Dataset content
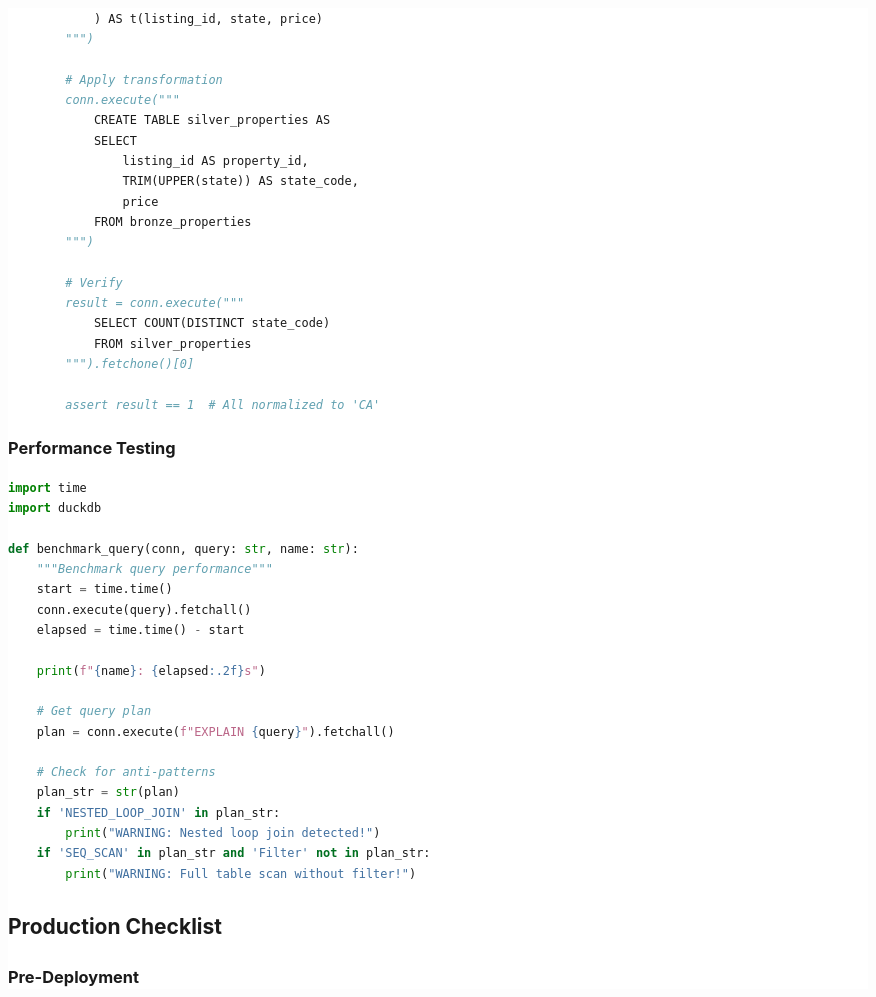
 ```python
            ) AS t(listing_id, state, price)
        """)
        
        # Apply transformation
        conn.execute("""
            CREATE TABLE silver_properties AS
            SELECT 
                listing_id AS property_id,
                TRIM(UPPER(state)) AS state_code,
                price
            FROM bronze_properties
        """)
        
        # Verify
        result = conn.execute("""
            SELECT COUNT(DISTINCT state_code) 
            FROM silver_properties
        """).fetchone()[0]
        
        assert result == 1  # All normalized to 'CA'
```

### Performance Testing

```python
import time
import duckdb

def benchmark_query(conn, query: str, name: str):
    """Benchmark query performance"""
    start = time.time()
    conn.execute(query).fetchall()
    elapsed = time.time() - start
    
    print(f"{name}: {elapsed:.2f}s")
    
    # Get query plan
    plan = conn.execute(f"EXPLAIN {query}").fetchall()
    
    # Check for anti-patterns
    plan_str = str(plan)
    if 'NESTED_LOOP_JOIN' in plan_str:
        print("WARNING: Nested loop join detected!")
    if 'SEQ_SCAN' in plan_str and 'Filter' not in plan_str:
        print("WARNING: Full table scan without filter!")
```

## Production Checklist

### Pre-Deployment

Exercise
Look through the data above for the string "print" and copy every line where it appears.

Solved exercise
    print(f"{name}: {elapsed:.2f}s")
        print("WARNING: Nested loop join detected!")
        print("WARNING: Full table scan without filter!")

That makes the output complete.